SVG AIR CRASH UPDATE: Aerial search called off; airline offers reward
Tuesday, November 28, 2006
The aerial search for the missing SVG Air aircraft has been discontinued but the local coast guard continues their search while SVG Air firmly believes that he two occupants of the aircraft are alive and has offered a reward for information.
Director of Airports Corsel Robertson told reporters Monday evening that air support for search and rescue were formally terminated last Saturday after six days of searching. However, the coast guard is continuing their search and Commander Tyrone James of the local Coast Guard announced that they are trying to source sonar technology to locate the wreckage. They have made requests to the United States, Venezuela, from the company Capital Signal in Trinidad, and Caribbean Undersea Adventure in the BVI.

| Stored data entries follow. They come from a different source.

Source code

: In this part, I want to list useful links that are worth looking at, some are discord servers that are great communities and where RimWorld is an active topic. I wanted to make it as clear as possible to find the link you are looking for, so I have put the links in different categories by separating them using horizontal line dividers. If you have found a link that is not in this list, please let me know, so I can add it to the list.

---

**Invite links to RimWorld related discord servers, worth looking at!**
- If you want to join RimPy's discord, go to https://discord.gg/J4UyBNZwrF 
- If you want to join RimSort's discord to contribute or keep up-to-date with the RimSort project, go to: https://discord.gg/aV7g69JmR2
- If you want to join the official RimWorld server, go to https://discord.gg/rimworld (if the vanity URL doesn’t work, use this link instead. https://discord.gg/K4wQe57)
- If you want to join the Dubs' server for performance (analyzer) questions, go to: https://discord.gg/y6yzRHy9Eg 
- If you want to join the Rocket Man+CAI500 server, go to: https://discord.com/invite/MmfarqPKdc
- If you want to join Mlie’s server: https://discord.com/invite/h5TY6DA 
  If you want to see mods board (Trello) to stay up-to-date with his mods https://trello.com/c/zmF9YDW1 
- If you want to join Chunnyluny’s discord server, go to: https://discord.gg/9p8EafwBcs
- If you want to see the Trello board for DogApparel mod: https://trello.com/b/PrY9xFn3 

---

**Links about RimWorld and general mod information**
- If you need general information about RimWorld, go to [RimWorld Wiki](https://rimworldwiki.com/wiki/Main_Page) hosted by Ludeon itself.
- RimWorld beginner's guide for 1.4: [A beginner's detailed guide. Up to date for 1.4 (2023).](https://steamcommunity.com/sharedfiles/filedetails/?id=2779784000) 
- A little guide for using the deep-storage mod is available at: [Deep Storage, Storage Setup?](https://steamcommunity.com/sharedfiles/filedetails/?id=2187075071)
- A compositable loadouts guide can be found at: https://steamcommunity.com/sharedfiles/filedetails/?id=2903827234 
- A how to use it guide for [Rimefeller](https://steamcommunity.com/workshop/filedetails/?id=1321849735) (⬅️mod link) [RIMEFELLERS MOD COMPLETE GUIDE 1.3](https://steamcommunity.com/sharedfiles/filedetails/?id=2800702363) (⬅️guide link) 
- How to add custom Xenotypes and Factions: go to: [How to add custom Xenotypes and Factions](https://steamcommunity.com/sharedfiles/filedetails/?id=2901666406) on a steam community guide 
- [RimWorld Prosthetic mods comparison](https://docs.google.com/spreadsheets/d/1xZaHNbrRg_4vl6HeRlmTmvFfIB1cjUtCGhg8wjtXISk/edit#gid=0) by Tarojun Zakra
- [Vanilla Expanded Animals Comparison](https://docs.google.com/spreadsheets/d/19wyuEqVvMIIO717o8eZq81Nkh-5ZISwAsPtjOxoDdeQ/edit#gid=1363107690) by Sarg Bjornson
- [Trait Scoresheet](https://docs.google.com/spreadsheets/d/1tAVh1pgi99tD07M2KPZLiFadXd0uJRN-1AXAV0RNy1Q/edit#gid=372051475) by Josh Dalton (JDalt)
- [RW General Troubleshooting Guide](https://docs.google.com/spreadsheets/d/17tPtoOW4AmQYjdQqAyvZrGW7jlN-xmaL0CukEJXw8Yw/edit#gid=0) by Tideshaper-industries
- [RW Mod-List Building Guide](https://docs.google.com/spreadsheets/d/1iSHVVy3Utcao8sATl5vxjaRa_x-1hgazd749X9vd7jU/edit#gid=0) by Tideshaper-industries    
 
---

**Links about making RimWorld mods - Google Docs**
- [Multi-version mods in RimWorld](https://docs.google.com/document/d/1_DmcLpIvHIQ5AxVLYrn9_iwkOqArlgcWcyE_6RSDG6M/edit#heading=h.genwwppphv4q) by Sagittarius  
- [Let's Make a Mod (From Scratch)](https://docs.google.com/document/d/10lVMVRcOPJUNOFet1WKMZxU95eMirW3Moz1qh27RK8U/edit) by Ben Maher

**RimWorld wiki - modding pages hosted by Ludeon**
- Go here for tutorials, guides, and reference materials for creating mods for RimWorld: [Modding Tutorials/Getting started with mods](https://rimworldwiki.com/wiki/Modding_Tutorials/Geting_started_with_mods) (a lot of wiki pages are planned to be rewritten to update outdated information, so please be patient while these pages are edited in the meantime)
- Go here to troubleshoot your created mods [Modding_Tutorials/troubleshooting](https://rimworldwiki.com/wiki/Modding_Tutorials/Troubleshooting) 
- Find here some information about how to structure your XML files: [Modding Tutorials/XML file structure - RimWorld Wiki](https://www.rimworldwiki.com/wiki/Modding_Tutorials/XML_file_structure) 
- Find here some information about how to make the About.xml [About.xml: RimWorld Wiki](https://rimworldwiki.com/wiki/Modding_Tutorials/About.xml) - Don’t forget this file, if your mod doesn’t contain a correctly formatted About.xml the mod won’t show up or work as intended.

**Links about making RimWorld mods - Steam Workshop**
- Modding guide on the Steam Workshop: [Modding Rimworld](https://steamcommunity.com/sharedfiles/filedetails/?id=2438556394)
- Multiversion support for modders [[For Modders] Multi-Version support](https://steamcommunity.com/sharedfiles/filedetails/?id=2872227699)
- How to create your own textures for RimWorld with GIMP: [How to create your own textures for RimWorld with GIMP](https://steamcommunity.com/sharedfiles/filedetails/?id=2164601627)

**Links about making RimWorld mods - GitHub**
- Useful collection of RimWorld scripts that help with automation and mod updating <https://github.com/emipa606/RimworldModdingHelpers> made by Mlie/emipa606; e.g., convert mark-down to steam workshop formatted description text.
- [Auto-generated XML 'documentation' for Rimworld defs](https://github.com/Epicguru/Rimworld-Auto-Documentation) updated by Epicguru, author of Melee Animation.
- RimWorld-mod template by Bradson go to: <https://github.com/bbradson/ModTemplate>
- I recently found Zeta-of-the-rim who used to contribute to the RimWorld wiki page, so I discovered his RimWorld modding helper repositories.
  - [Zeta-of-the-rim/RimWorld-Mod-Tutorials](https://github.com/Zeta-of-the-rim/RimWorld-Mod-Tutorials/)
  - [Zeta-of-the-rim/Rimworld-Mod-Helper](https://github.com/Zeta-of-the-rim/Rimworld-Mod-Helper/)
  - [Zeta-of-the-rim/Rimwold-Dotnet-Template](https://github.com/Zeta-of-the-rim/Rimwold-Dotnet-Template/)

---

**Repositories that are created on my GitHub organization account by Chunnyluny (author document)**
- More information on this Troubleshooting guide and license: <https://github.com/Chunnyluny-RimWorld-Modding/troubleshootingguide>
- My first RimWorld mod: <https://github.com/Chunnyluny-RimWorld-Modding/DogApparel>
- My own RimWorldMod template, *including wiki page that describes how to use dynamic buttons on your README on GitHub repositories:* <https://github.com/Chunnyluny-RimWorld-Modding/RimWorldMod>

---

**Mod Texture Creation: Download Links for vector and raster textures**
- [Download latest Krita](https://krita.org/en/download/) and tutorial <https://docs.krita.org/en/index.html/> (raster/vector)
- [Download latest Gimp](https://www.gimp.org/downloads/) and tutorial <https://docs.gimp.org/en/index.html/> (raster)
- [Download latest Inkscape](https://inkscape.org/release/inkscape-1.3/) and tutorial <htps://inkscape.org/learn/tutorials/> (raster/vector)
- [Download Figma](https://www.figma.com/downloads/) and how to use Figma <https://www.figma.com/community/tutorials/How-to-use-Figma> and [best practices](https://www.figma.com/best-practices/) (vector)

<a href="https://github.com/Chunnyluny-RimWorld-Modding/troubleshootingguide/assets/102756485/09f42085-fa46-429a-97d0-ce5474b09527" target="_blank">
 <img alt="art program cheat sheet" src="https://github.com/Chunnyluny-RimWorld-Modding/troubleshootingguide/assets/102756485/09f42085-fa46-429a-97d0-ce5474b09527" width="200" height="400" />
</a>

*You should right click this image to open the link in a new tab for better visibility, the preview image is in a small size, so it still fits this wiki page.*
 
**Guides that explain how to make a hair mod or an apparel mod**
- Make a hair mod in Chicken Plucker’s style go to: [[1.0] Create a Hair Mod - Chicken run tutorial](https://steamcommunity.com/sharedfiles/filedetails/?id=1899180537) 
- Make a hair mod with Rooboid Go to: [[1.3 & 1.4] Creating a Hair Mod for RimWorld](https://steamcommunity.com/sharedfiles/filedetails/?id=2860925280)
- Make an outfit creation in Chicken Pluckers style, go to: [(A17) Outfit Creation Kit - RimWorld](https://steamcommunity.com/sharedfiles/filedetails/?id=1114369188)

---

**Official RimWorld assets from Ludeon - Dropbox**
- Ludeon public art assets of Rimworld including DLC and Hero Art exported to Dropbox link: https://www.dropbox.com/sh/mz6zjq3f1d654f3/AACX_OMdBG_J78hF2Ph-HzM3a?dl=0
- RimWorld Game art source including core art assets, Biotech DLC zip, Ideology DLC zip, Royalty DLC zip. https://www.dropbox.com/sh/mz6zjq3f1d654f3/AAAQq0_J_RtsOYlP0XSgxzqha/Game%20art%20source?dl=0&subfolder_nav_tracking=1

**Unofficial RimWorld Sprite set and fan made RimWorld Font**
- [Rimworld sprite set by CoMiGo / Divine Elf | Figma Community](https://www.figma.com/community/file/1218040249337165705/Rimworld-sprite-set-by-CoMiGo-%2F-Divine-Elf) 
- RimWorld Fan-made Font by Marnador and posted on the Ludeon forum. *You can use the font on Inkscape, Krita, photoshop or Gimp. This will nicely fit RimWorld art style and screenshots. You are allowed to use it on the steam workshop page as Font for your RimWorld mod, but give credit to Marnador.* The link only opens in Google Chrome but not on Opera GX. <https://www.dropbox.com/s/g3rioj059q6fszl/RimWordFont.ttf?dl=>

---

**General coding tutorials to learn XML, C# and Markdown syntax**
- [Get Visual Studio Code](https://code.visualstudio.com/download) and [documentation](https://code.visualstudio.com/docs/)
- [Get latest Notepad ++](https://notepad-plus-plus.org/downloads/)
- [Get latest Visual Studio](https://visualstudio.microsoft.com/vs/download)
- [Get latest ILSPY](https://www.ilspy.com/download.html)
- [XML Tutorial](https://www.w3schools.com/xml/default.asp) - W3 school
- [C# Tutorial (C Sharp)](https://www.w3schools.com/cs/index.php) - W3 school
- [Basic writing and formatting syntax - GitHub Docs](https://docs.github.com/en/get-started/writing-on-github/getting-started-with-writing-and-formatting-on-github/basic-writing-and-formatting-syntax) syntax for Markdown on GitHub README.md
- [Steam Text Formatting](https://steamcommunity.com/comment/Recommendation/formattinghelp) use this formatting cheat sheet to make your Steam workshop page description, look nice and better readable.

The five-seat Aero Commander 500S disappeared between 6:51 and 6:55 pm on Sunday November 19 on final approach to the ET Joshua Airport. Onboard were capital Dominic Gonsalves and passenger Rasheed Ibrahim.
Managing Director of SVG Air Paul Gravel said that he was not giving up hope to find Dominic and Rasheed. He told reporters that he believes both men were wearing life jackets and were able to get out of the aircraft and swam ashore. Noting that this country has a diverse coastline he was of the belief that the currents may have taken the missing men a long way before they reach land and perhaps they swam ashore somewhere and hidden from view.
He said that private individuals, such as Barefoot Yacht Charters, have explored bays and caves over the last week. Swimmers have also explored the coasts and over 100 caves, some of which were so large that a truck could park in them.
He asked fishermen to keep a look out at the west and north west coast and those planters located in the La Soufriere Volcano vicinity to keep an eye out for anything related to the missing men and plane.
He has offered a $10,000 reward for credible information leading to the discovery of the men and the aircraft.
“People have gone missing on planes and have turned up weeks later, there is a remote chance they may be in Venezuela, Aruba, or Curacao. They could be on a Venezuelan fishing boat and nobody speaks English and they just continued their fishing trip and when they get back they just drop Dominic and Rasheed off on the first point,” said Gravel. “We are hoping for a phone call, failing that would continue efforts we still have not given up hope.”